• [EXERCISE PROMPT]:
I need the number of lines in the data that contain the word "Reannotate", and nothing beyond it.

• [DATA EXTRACT]:
-- Opening Marker --

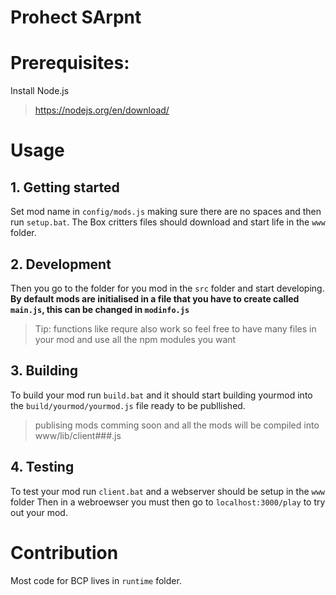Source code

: # Prohect SArpnt

# Prerequisites:
Install Node.js
> https://nodejs.org/en/download/
# Usage
## 1. Getting started 
Set mod name in `config/mods.js` making sure there are no spaces
and then run `setup.bat`.
The Box critters files should download and start life in the `www` folder.

## 2. Development
Then you go to the folder for you mod in the `src` folder and start developing. **By default mods are initialised in a file that you have to create called `main.js`, this can be changed in `modinfo.js`**
 > Tip: functions like requre also work so feel free to have many files in your mod and use all the npm modules you want
 
 ## 3. Building
 To build your mod run `build.bat`
 and it should start building yourmod into the `build/yourmod/yourmod.js` file ready to be publlished.
 > publising mods comming soon
 and all the mods will be compiled into www/lib/client###.js
 ## 4. Testing
 To test your mod run `client.bat` and a webserver should be setup in the `www` folder 
 Then in a webroewser you must then go to `localhost:3000/play` to try out your mod.

# Contribution
Most code for BCP lives in `runtime` folder.
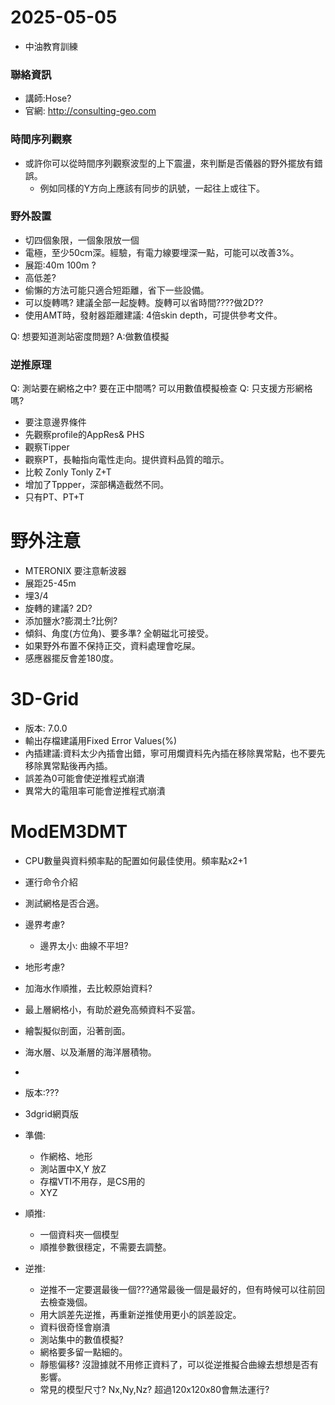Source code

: # 2025-05-05
+ 中油教育訓練

### 聯絡資訊
+ 講師:Hose?
+ 官網: http://consulting-geo.com


### 時間序列觀察
+ 或許你可以從時間序列觀察波型的上下震盪，來判斷是否儀器的野外擺放有錯誤。
  + 例如同樣的Y方向上應該有同步的訊號，一起往上或往下。


### 野外設置
+ 切四個象限，一個象限放一個
+ 電極，至少50cm深。經驗，有電力線要埋深一點，可能可以改善3%。
+ 展距:40m 100m ?
+ 高低差?
+ 偷懶的方法可能只適合短距離，省下一些設備。
+ 可以旋轉嗎? 建議全部一起旋轉。旋轉可以省時間????做2D??
+ 使用AMT時，發射器距離建議: 4倍skin depth，可提供參考文件。

Q: 想要知道測站密度問題? A:做數值模擬

### 逆推原理
Q: 測站要在網格之中? 要在正中間嗎? 可以用數值模擬檢查
Q: 只支援方形網格嗎?
+ 要注意邊界條件
+ 先觀察profile的AppRes& PHS
+ 觀察Tipper
+ 觀察PT，長軸指向電性走向。提供資料品質的暗示。
+ 比較 Zonly Tonly Z+T
+ 增加了Tppper，深部構造截然不同。
+ 只有PT、PT+T


# 野外注意
+ MTERONIX 要注意斬波器
+ 展距25-45m
+ 埋3/4
+ 旋轉的建議? 2D?
+ 添加鹽水?膨潤土?比例?
+ 傾斜、角度(方位角)、要多準? 全朝磁北可接受。
+ 如果野外布置不保持正交，資料處理會吃屎。
+ 感應器擺反會差180度。

# 3D-Grid
+ 版本: 7.0.0
+ 輸出存檔建議用Fixed Error Values(%)
+ 內插建議:資料太少內插會出錯，寧可用爛資料先內插在移除異常點，也不要先移除異常點後再內插。
+ 誤差為0可能會使逆推程式崩潰
+ 異常大的電阻率可能會逆推程式崩潰

# ModEM3DMT
+ CPU數量與資料頻率點的配置如何最佳使用。頻率點x2+1
+ 運行命令介紹
+ 測試網格是否合適。
+ 邊界考慮?
  + 邊界太小: 曲線不平坦?
+ 地形考慮?
+ 加海水作順推，去比較原始資料?
+ 最上層網格小，有助於避免高頻資料不妥當。
+ 繪製擬似剖面，沿著剖面。
+ 海水層、以及漸層的海洋層積物。
+ 

+ 版本:???
+ 3dgrid網頁版
+ 準備:
  + 作網格、地形
  + 測站置中X,Y 放Z
  + 存檔VTI不用存，是CS用的
  + XYZ
+ 順推:
  + 一個資料夾一個模型
  + 順推參數很穩定，不需要去調整。
+ 逆推:
  + 逆推不一定要選最後一個???通常最後一個是最好的，但有時候可以往前回去檢查幾個。
  + 用大誤差先逆推，再重新逆推使用更小的誤差設定。
  + 資料很奇怪會崩潰
  + 測站集中的數值模擬?
  + 網格要多留一點細的。
  + 靜態偏移? 沒證據就不用修正資料了，可以從逆推擬合曲線去想想是否有影響。
  + 常見的模型尺寸? Nx,Ny,Nz? 超過120x120x80會無法運行?
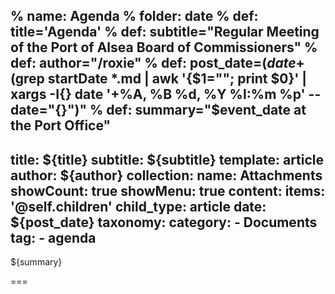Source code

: % name: Agenda
% folder: date
% def: title='Agenda'
% def: subtitle="Regular Meeting of the Port of Alsea Board of Commissioners"
% def: author="/roxie"
% def: post_date=$(date +%Y-%m-%d)
% def: event_date="$(grep startDate *.md | awk '{$1=""; print $0}' | xargs -I{} date '+%A, %B %d, %Y %I:%m %p' --date="{}")"
% def: summary="$event_date at the Port Office"
---
title: ${title}
subtitle: ${subtitle}
template: article
author: ${author}
collection:
    name: Attachments
    showCount: true
    showMenu: true
content:
    items: '@self.children'
child_type: article
date: ${post_date}
taxonomy:
    category: 
        - Documents
    tag: 
        - agenda
---

${summary}

===


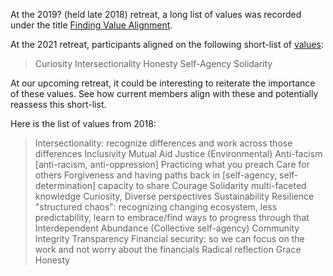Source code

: At the 2019? (held late 2018) retreat, a long list of values was recorded under the title [Finding Value Alignment](https://meetings.hypha.coop/2018-12-04-retreat-day-01.html#finding-value-alignment).

At the 2021 retreat, participants aligned on the following short-list of [values](https://handbook.hypha.coop/Hypha-Worker-Co-operative/vision.html#values):

> Curiosity
> Intersectionality
> Honesty
> Self-Agency
> Solidarity



At our upcoming retreat, it could be interesting to reiterate the importance of these values. See how current members align with these and potentially reassess this short-list.


Here is the list of values from 2018:

> Intersectionality: recognize differences and work across those differences
> Inclusivity
> Mutual Aid
> Justice (Environmental)
> Anti-facism
> [anti-racism, anti-oppression]
> Practicing what you preach
> Care for others
> Forgiveness and having paths back in
> [self-agency, self-determination]
> capacity to share
> Courage
> Solidarity
> multi-faceted knowledge
> Curiosity, Diverse perspectives
> Sustainability
> Resilience
> "structured chaos": recognizing changing ecosystem, less predictability, learn to embrace/find ways to progress through that
> Interdependent Abundance (Collective self-agency)
> Community
> Integrity
> Transparency
> Financial security: so we can focus on the work and not worry about the financials
> Radical reflection
> Grace
> Honesty

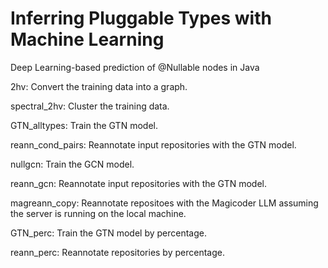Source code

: # Inferring Pluggable Types with Machine Learning

Deep Learning-based prediction of @Nullable nodes in Java

2hv: Convert the training data into a graph.

spectral_2hv: Cluster the training data.

GTN_alltypes: Train the GTN model.

reann_cond_pairs: Reannotate input repositories with the GTN model.

nullgcn: Train the GCN model.

reann_gcn: Reannotate input repositories with the GTN model.

magreann_copy: Reannotate repositoes with the Magicoder LLM assuming the server is running on the local machine.

GTN_perc: Train the GTN model by percentage.

reann_perc: Reannotate repositories by percentage.
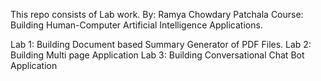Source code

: This repo consists of Lab work.
By: Ramya Chowdary Patchala
Course: Building Human-Computer Artificial Intelligence Applications.

Lab 1: Building Document based Summary Generator of PDF Files.
Lab 2: Building Multi page Application
Lab 3: Building Conversational Chat Bot Application
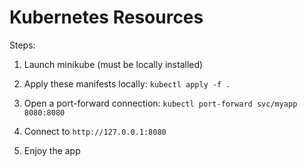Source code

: # Kubernetes Resources

Steps:

1. Launch minikube (must be locally installed)

2. Apply these manifests locally:
  `kubectl apply -f .`

3. Open a port-forward connection:
  `kubectl port-forward svc/myapp 8080:8080`

4. Connect to `http://127.0.0.1:8080`

5. Enjoy the app
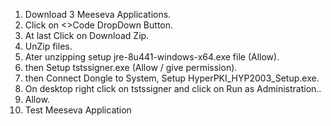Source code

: 1) Download 3 Meeseva Applications.
2) Click on <>Code DropDown Button.
3) At last Click on Download Zip.
4) UnZip files.
5) Ater unzipping setup jre-8u441-windows-x64.exe file (Allow).
6) then Setup tstssigner.exe (Allow / give permission).
7) then Connect Dongle to System, Setup HyperPKI_HYP2003_Setup.exe.
8) On desktop right click on tstssigner and click on Run as Administration..
9) Allow.
10) Test Meeseva Application
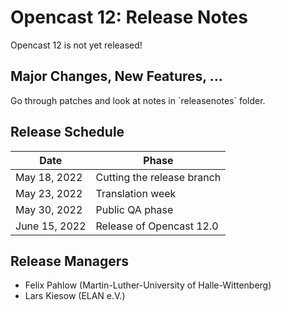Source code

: # Opencast 12: Release Notes

<div class=warn>
Opencast 12 is not yet released!
</div>


Major Changes, New Features, …
------------------------------

<div class=warn>
Go through patches and look at notes in `releasenotes` folder.
</div>

Release Schedule
----------------

| Date                        | Phase                       |
|-----------------------------|-----------------------------|
| May 18, 2022                | Cutting the release branch  |
| May 23, 2022                | Translation week            |
| May 30, 2022                | Public QA phase             |
| June 15, 2022               | Release of Opencast 12.0    |


Release Managers
----------------

- Felix Pahlow (Martin-Luther-University of Halle-Wittenberg)
- Lars Kiesow (ELAN e.V.)
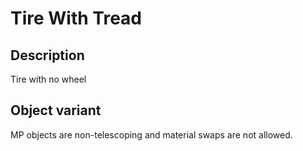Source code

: # Tire With Tread

## Description

Tire with no wheel

## Object variant

MP objects are non-telescoping and material swaps are not allowed.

-- Closing Marker --

• [WRITTEN RESPONSE]:
4